■ **AIM OF THE EXERCISE**
Anywhere the string "performance" shows up in the listing below, copy the line it is in.

BEGIN

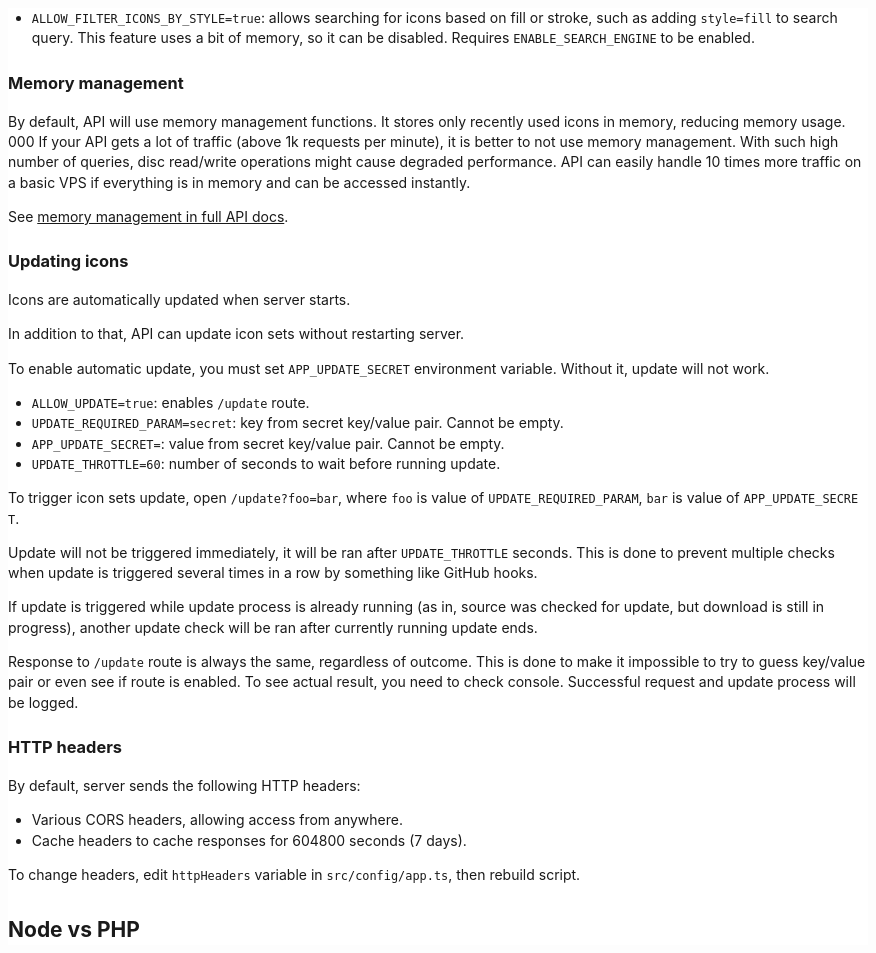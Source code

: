 -   `ALLOW_FILTER_ICONS_BY_STYLE=true`: allows searching for icons based on fill or stroke, such as adding `style=fill` to search query. This feature uses a bit of memory, so it can be disabled. Requires `ENABLE_SEARCH_ENGINE` to be enabled.

### Memory management

By default, API will use memory management functions. It stores only recently used icons in memory, reducing memory usage.
000
If your API gets a lot of traffic (above 1k requests per minute), it is better to not use memory management. With such high number of queries, disc read/write operations might cause degraded performance. API can easily handle 10 times more traffic on a basic VPS if everything is in memory and can be accessed instantly.

See [memory management in full API docs](https://iconify.design/docs/api/hosting-js/config.html).

### Updating icons

Icons are automatically updated when server starts.

In addition to that, API can update icon sets without restarting server.

To enable automatic update, you must set `APP_UPDATE_SECRET` environment variable. Without it, update will not work.

-   `ALLOW_UPDATE=true`: enables `/update` route.
-   `UPDATE_REQUIRED_PARAM=secret`: key from secret key/value pair. Cannot be empty.
-   `APP_UPDATE_SECRET=`: value from secret key/value pair. Cannot be empty.
-   `UPDATE_THROTTLE=60`: number of seconds to wait before running update.

To trigger icon sets update, open `/update?foo=bar`, where `foo` is value of `UPDATE_REQUIRED_PARAM`, `bar` is value of `APP_UPDATE_SECRET`.

Update will not be triggered immediately, it will be ran after `UPDATE_THROTTLE` seconds. This is done to prevent multiple checks when update is triggered several times in a row by something like GitHub hooks.

If update is triggered while update process is already running (as in, source was checked for update, but download is still in progress), another update check will be ran after currently running update ends.

Response to `/update` route is always the same, regardless of outcome. This is done to make it impossible to try to guess key/value pair or even see if route is enabled. To see actual result, you need to check console. Successful request and update process will be logged.

### HTTP headers

By default, server sends the following HTTP headers:

-   Various CORS headers, allowing access from anywhere.
-   Cache headers to cache responses for 604800 seconds (7 days).

To change headers, edit `httpHeaders` variable in `src/config/app.ts`, then rebuild script.

## Node vs PHP
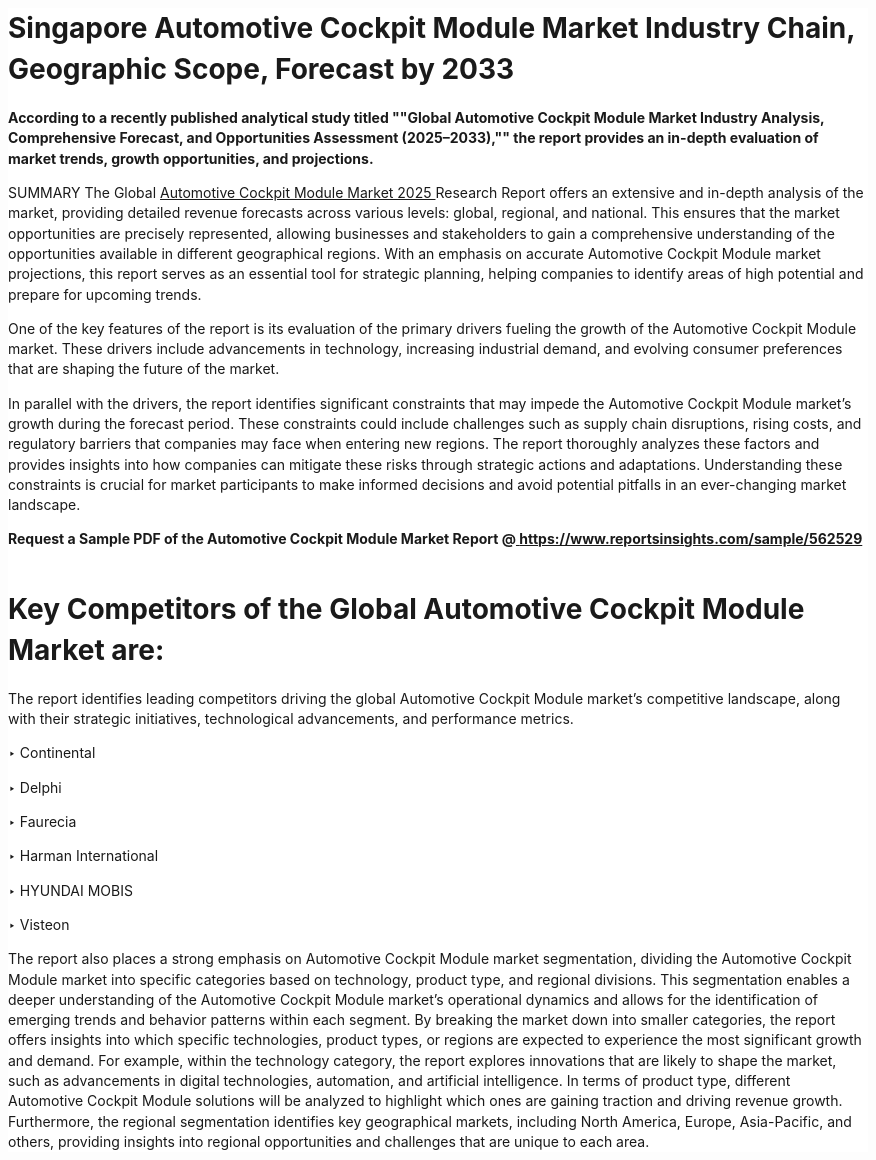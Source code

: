# Singapore Automotive Cockpit Module Market Industry Chain, Geographic Scope, Forecast by 2033

<strong>According to a recently published analytical study titled ""Global Automotive Cockpit Module Market Industry Analysis, Comprehensive Forecast, and Opportunities Assessment (2025–2033),"" the report provides an in-depth evaluation of market trends, growth opportunities, and projections.</strong>

SUMMARY The Global <a href=https://www.reportsinsights.com/sample/562529>Automotive Cockpit Module Market 2025 </a> Research Report offers an extensive and in-depth analysis of the market, providing detailed revenue forecasts across various levels: global, regional, and national. This ensures that the market opportunities are precisely represented, allowing businesses and stakeholders to gain a comprehensive understanding of the opportunities available in different geographical regions. With an emphasis on accurate Automotive Cockpit Module market projections, this report serves as an essential tool for strategic planning, helping companies to identify areas of high potential and prepare for upcoming trends.

One of the key features of the report is its evaluation of the primary drivers fueling the growth of the Automotive Cockpit Module market. These drivers include advancements in technology, increasing industrial demand, and evolving consumer preferences that are shaping the future of the market. 

In parallel with the drivers, the report identifies significant constraints that may impede the Automotive Cockpit Module market’s growth during the forecast period. These constraints could include challenges such as supply chain disruptions, rising costs, and regulatory barriers that companies may face when entering new regions. The report thoroughly analyzes these factors and provides insights into how companies can mitigate these risks through strategic actions and adaptations. Understanding these constraints is crucial for market participants to make informed decisions and avoid potential pitfalls in an ever-changing market landscape.

<strong>Request a Sample PDF of the Automotive Cockpit Module Market Report </strong><strong>@<a href=https://www.reportsinsights.com/sample/562529> https://www.reportsinsights.com/sample/562529</a></strong></font>

# <strong>Key Competitors of the Global Automotive Cockpit Module Market are:</strong>

The report identifies leading competitors driving the global Automotive Cockpit Module market’s competitive landscape, along with their strategic initiatives, technological advancements, and performance metrics.

‣ Continental

‣ Delphi

‣ Faurecia

‣ Harman International

‣ HYUNDAI MOBIS

‣ Visteon

The report also places a strong emphasis on Automotive Cockpit Module market segmentation, dividing the Automotive Cockpit Module market into specific categories based on technology, product type, and regional divisions. This segmentation enables a deeper understanding of the Automotive Cockpit Module market’s operational dynamics and allows for the identification of emerging trends and behavior patterns within each segment. By breaking the market down into smaller categories, the report offers insights into which specific technologies, product types, or regions are expected to experience the most significant growth and demand. For example, within the technology category, the report explores innovations that are likely to shape the market, such as advancements in digital technologies, automation, and artificial intelligence. In terms of product type, different Automotive Cockpit Module solutions will be analyzed to highlight which ones are gaining traction and driving revenue growth. Furthermore, the regional segmentation identifies key geographical markets, including North America, Europe, Asia-Pacific, and others, providing insights into regional opportunities and challenges that are unique to each area.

END

■ **EXPECTED ANSWER**
If your API gets a lot of traffic (above 1k requests per minute), it is better to not use memory management. With such high number of queries, disc read/write operations might cause degraded performance. API can easily handle 10 times more traffic on a basic VPS if everything is in memory and can be accessed instantly.
The report identifies leading competitors driving the global Automotive Cockpit Module market’s competitive landscape, along with their strategic initiatives, technological advancements, and performance metrics.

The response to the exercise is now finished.